Discovery Communications is set to post first quarter earnings results on Thursday, May 5. Like leading TV broadcasting rivals Time Warnerand Scripps Networks, Discovery has had to deal with the fundamental challenge of a slowly shrinking pool of cable subscribers that is pressuring advertising revenue and pushing profitability lower.
Lately, that weakness has been offset by rising distribution fees, higher ad prices, and booming growth in international markets. But can Discovery keep its positive momentum going into 2016? Here are three areas for investors to watch heading into this week's report.
The U.S. market Discovery's advertising growth has been solid lately, which is the main benefit of viewership ratings that are among the best in the pay-TV business. Ad sales rose 5% last quarter, beating Turner's 2% but falling behind Scripps Networks' HGTV and Food Network-fueled 8% jump.
Image source: Discovery.
Discovery's ad spending figures for this quarter should be healthy, but investors will want to watch for how that growth is split between pricing and delivery volume. Discovery has had to rely on higher prices to generate all of its advertising growth recently, which implies that it is struggling to hold onto viewers as the base of broadcast TV subscribers shrinks. An uptick in advertising volume, or at least flat delivery, would show that its total audience isn't declining.
For a good bottom line view of the health of the U.S. market, keep an eye on profitability. That figure slipped to 52% of sales from 54% last quarter as programming costs spiked at a faster rate than revenue, but it should rebound toward Discovery's longer-run average of approximately 60% in the first quarter.
International expansion On paper, Discovery's international networks look like they're struggling. Segment operating profit dove 15% last year as revenue fell by 2%. Yet those numbers are being depressed by things like foreign currency swings and the negative impact of purchases including Eurosport. Strip out those temporary issues, and you'll see a business that is growing nicely with viewership soaring and sales up 11% in the last year.
Image source: Discovery.
It's especially important that this division performs well as it now accounts for more than half of Discovery's total revenue base.
The company has been hunting for shows that have global appeal and thus can combine profitable broadcasting in the U.S. with blockbuster viewership gains internationally. It has enjoyed some success so far, for example with Gold Rush and Deadliest Catch. Investors will know how well this strategy is working by watching Discovery's international viewership base continue to set records in the quarters and years ahead.

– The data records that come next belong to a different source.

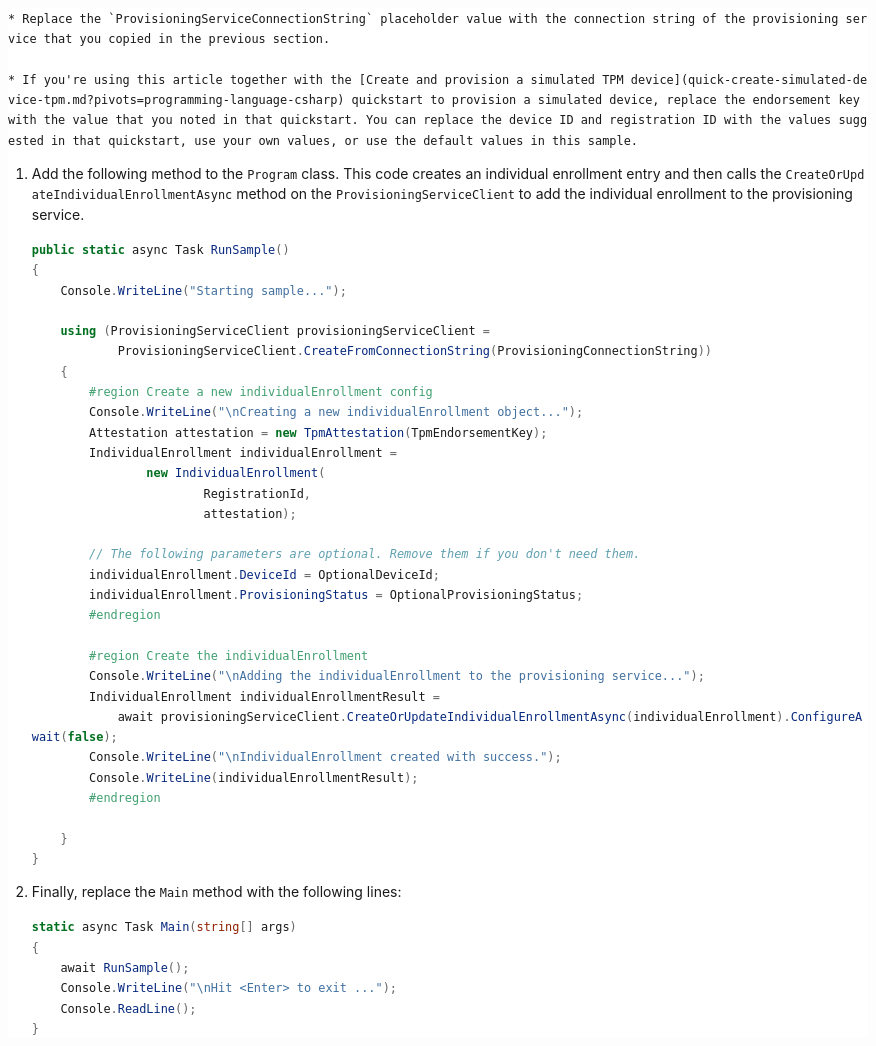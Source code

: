     * Replace the `ProvisioningServiceConnectionString` placeholder value with the connection string of the provisioning service that you copied in the previous section.

    * If you're using this article together with the [Create and provision a simulated TPM device](quick-create-simulated-device-tpm.md?pivots=programming-language-csharp) quickstart to provision a simulated device, replace the endorsement key with the value that you noted in that quickstart. You can replace the device ID and registration ID with the values suggested in that quickstart, use your own values, or use the default values in this sample.

1. Add the following method to the `Program` class. This code creates an individual enrollment entry and then calls the `CreateOrUpdateIndividualEnrollmentAsync` method on the `ProvisioningServiceClient` to add the individual enrollment to the provisioning service.

    ```csharp
    public static async Task RunSample()
    {
        Console.WriteLine("Starting sample...");
    
        using (ProvisioningServiceClient provisioningServiceClient =
                ProvisioningServiceClient.CreateFromConnectionString(ProvisioningConnectionString))
        {
            #region Create a new individualEnrollment config
            Console.WriteLine("\nCreating a new individualEnrollment object...");
            Attestation attestation = new TpmAttestation(TpmEndorsementKey);
            IndividualEnrollment individualEnrollment =
                    new IndividualEnrollment(
                            RegistrationId,
                            attestation);
    
            // The following parameters are optional. Remove them if you don't need them.
            individualEnrollment.DeviceId = OptionalDeviceId;
            individualEnrollment.ProvisioningStatus = OptionalProvisioningStatus;
            #endregion
    
            #region Create the individualEnrollment
            Console.WriteLine("\nAdding the individualEnrollment to the provisioning service...");
            IndividualEnrollment individualEnrollmentResult =
                await provisioningServiceClient.CreateOrUpdateIndividualEnrollmentAsync(individualEnrollment).ConfigureAwait(false);
            Console.WriteLine("\nIndividualEnrollment created with success.");
            Console.WriteLine(individualEnrollmentResult);
            #endregion
        
        }
    }
    ```

1. Finally, replace the `Main` method with the following lines:

    ```csharp
    static async Task Main(string[] args)
    {
        await RunSample();
        Console.WriteLine("\nHit <Enter> to exit ...");
        Console.ReadLine();
    }
    ```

Online plans While its U.S. business is performing well for now, executives know that they'll need to adjust to changing consumer behavior if they want to protect Discovery's long-term growth outlook. That's why the company launched the Discovery Go app late in the fourth quarter and made other major investments in the streaming video space.
Discovery hasn't provided investors with many details on these projects. In the case of its content app, management simply said that initial results were running ahead of their expectations. Look for CEO David Zaslav and his team to talk up their new initiatives to reach younger viewers and other TV fans who choose not to subscribe to a traditional cable television bundle.
The article Discovery Communications Inc. Q1 Earnings: 3 Things to Watch originally appeared on Fool.com.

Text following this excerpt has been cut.